Madame de Chevreuse collected herself for a moment, and then murmured,
"How far removed kings are from other people!"

"What do you mean?"

"I mean that they are so far removed from the vulgar herd that they
forget that others often stand in need of the bare necessities of life.
They are like the inhabitant of the African mountains, who, gazing from
the verdant tableland, refreshed by the rills of melted snow, cannot
comprehend that the dwellers in the plains below are perishing from
hunger and thirst in the midst of the desert, burnt up by the heat of the
sun."

The queen colored, for she now began to perceive the drift of her
friend's remark.  "It was very wrong," she said, "to have neglected you."

"Oh! madame, I know the king has inherited the hatred his father bore
me.  The king would exile me if he knew I were in the Palais Royal."
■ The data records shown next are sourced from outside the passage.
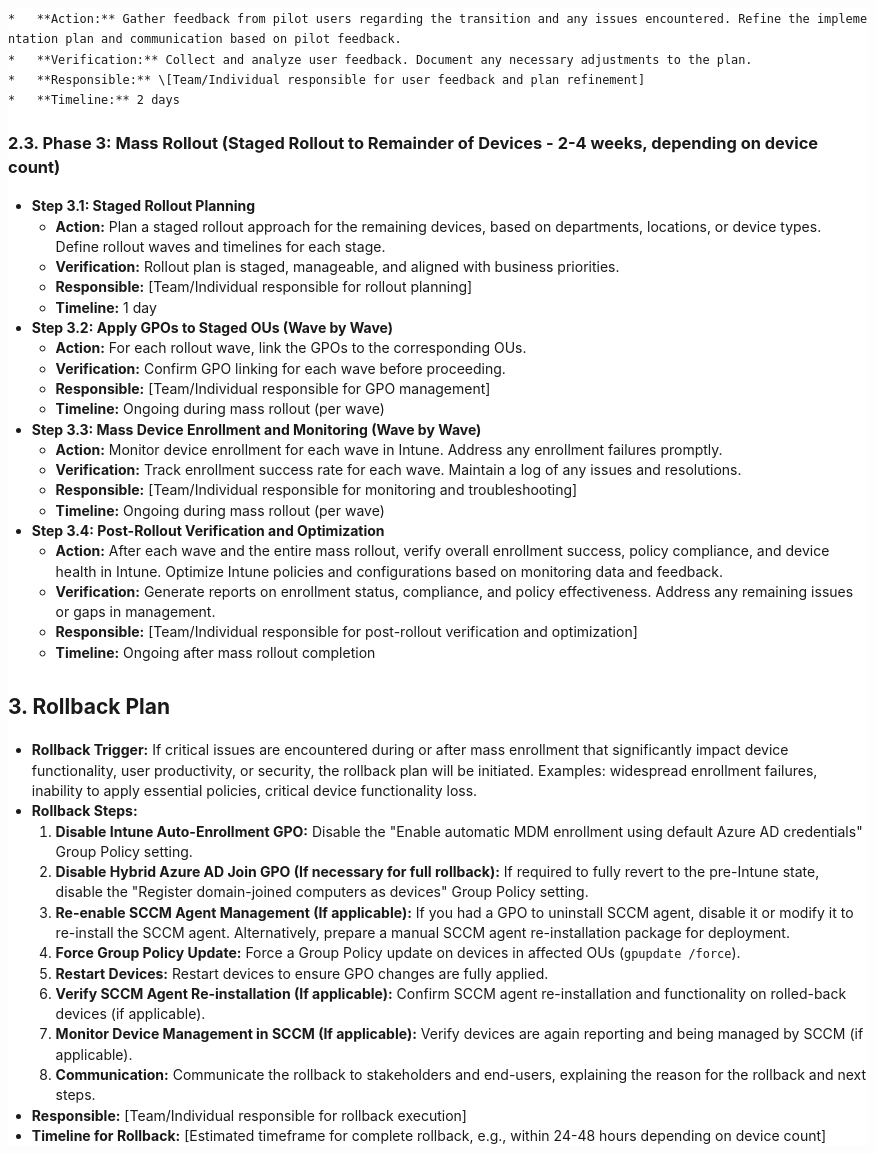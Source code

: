     *   **Action:** Gather feedback from pilot users regarding the transition and any issues encountered. Refine the implementation plan and communication based on pilot feedback.
    *   **Verification:** Collect and analyze user feedback. Document any necessary adjustments to the plan.
    *   **Responsible:** \[Team/Individual responsible for user feedback and plan refinement]
    *   **Timeline:** 2 days

### 2.3. Phase 3: Mass Rollout (Staged Rollout to Remainder of Devices - 2-4 weeks, depending on device count)

*   **Step 3.1: Staged Rollout Planning**
    *   **Action:** Plan a staged rollout approach for the remaining devices, based on departments, locations, or device types. Define rollout waves and timelines for each stage.
    *   **Verification:** Rollout plan is staged, manageable, and aligned with business priorities.
    *   **Responsible:** \[Team/Individual responsible for rollout planning]
    *   **Timeline:** 1 day
*   **Step 3.2: Apply GPOs to Staged OUs (Wave by Wave)**
    *   **Action:** For each rollout wave, link the GPOs to the corresponding OUs.
    *   **Verification:** Confirm GPO linking for each wave before proceeding.
    *   **Responsible:** \[Team/Individual responsible for GPO management]
    *   **Timeline:** Ongoing during mass rollout (per wave)
*   **Step 3.3: Mass Device Enrollment and Monitoring (Wave by Wave)**
    *   **Action:** Monitor device enrollment for each wave in Intune. Address any enrollment failures promptly.
    *   **Verification:** Track enrollment success rate for each wave. Maintain a log of any issues and resolutions.
    *   **Responsible:** \[Team/Individual responsible for monitoring and troubleshooting]
    *   **Timeline:** Ongoing during mass rollout (per wave)
*   **Step 3.4: Post-Rollout Verification and Optimization**
    *   **Action:** After each wave and the entire mass rollout, verify overall enrollment success, policy compliance, and device health in Intune. Optimize Intune policies and configurations based on monitoring data and feedback.
    *   **Verification:** Generate reports on enrollment status, compliance, and policy effectiveness. Address any remaining issues or gaps in management.
    *   **Responsible:** \[Team/Individual responsible for post-rollout verification and optimization]
    *   **Timeline:** Ongoing after mass rollout completion

## 3. Rollback Plan

*   **Rollback Trigger:** If critical issues are encountered during or after mass enrollment that significantly impact device functionality, user productivity, or security, the rollback plan will be initiated. Examples: widespread enrollment failures, inability to apply essential policies, critical device functionality loss.
*   **Rollback Steps:**
    1.  **Disable Intune Auto-Enrollment GPO:** Disable the "Enable automatic MDM enrollment using default Azure AD credentials" Group Policy setting.
    2.  **Disable Hybrid Azure AD Join GPO (If necessary for full rollback):** If required to fully revert to the pre-Intune state, disable the "Register domain-joined computers as devices" Group Policy setting.
    3.  **Re-enable SCCM Agent Management (If applicable):** If you had a GPO to uninstall SCCM agent, disable it or modify it to re-install the SCCM agent. Alternatively, prepare a manual SCCM agent re-installation package for deployment.
    4.  **Force Group Policy Update:** Force a Group Policy update on devices in affected OUs (`gpupdate /force`).
    5.  **Restart Devices:** Restart devices to ensure GPO changes are fully applied.
    6.  **Verify SCCM Agent Re-installation (If applicable):** Confirm SCCM agent re-installation and functionality on rolled-back devices (if applicable).
    7.  **Monitor Device Management in SCCM (If applicable):** Verify devices are again reporting and being managed by SCCM (if applicable).
    8.  **Communication:** Communicate the rollback to stakeholders and end-users, explaining the reason for the rollback and next steps.
*   **Responsible:** \[Team/Individual responsible for rollback execution]
*   **Timeline for Rollback:** \[Estimated timeframe for complete rollback, e.g., within 24-48 hours depending on device count]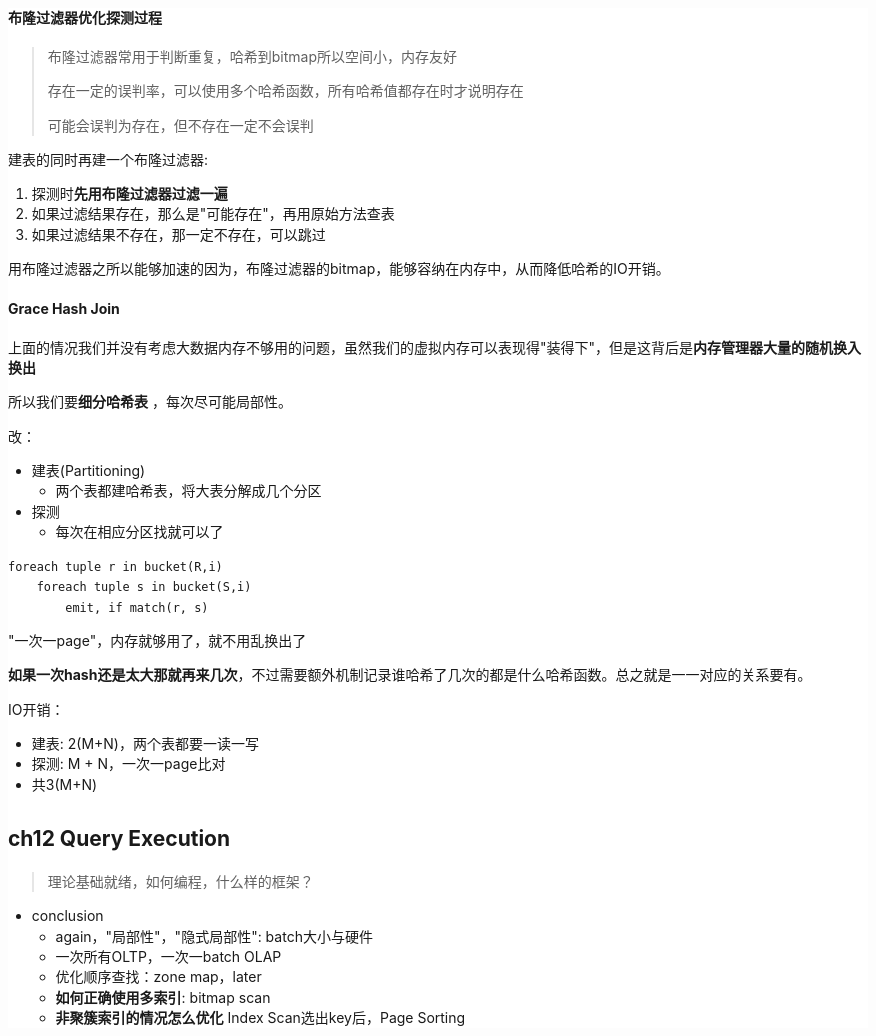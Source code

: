 
#### **布隆过滤器优化探测过程**

> 布隆过滤器常用于判断重复，哈希到bitmap所以空间小，内存友好
>
> 存在一定的误判率，可以使用多个哈希函数，所有哈希值都存在时才说明存在
>
> 可能会误判为存在，但不存在一定不会误判

建表的同时再建一个布隆过滤器:

1. 探测时**先用布隆过滤器过滤一遍**
2. 如果过滤结果存在，那么是"可能存在"，再用原始方法查表
3. 如果过滤结果不存在，那一定不存在，可以跳过

用布隆过滤器之所以能够加速的因为，布隆过滤器的bitmap，能够容纳在内存中，从而降低哈希的IO开销。


#### Grace Hash Join

上面的情况我们并没有考虑大数据内存不够用的问题，虽然我们的虚拟内存可以表现得"装得下"，但是这背后是**内存管理器大量的随机换入换出**

所以我们要**细分哈希表** ，每次尽可能局部性。

改：

- 建表(Partitioning)
	* 两个表都建哈希表，将大表分解成几个分区
- 探测
	* 每次在相应分区找就可以了

```
foreach tuple r in bucket(R,i)
	foreach tuple s in bucket(S,i)
		emit, if match(r, s)
```

"一次一page"，内存就够用了，就不用乱换出了

**如果一次hash还是太大那就再来几次**，不过需要额外机制记录谁哈希了几次的都是什么哈希函数。总之就是一一对应的关系要有。

IO开销：

- 建表: 2(M+N)，两个表都要一读一写
- 探测: M + N，一次一page比对
- 共3(M+N)


## ch12 Query Execution

> 理论基础就绪，如何编程，什么样的框架？

- conclusion
	* again，"局部性"，"隐式局部性": batch大小与硬件
	* 一次所有OLTP，一次一batch OLAP
	* 优化顺序查找：zone map，later
	* **如何正确使用多索引**: bitmap scan
	* **非聚簇索引的情况怎么优化** Index Scan选出key后，Page Sorting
"I cannot say that the king is very well disposed towards you, duchesse,"
replied the queen; "but I could - secretly, you know - "

The duchesse's disdainful smile produced a feeling of uneasiness in the
queen's mind.  "Duchesse," she hastened to add, "you did perfectly right
to come here, even were it only to give us the happiness of contradicting
the report of your death."

"Has it been rumored, then, that I was dead?"

"Everywhere."

"And yet my children did not go into mourning."

"Ah! you know, duchesse, the court is very frequently moving about from
place to place; we see M. Albert de Luynes but seldom, and many things
escape our minds in the midst of the preoccupations that constantly beset
us."

"Your majesty ought not to have believed the report of my death."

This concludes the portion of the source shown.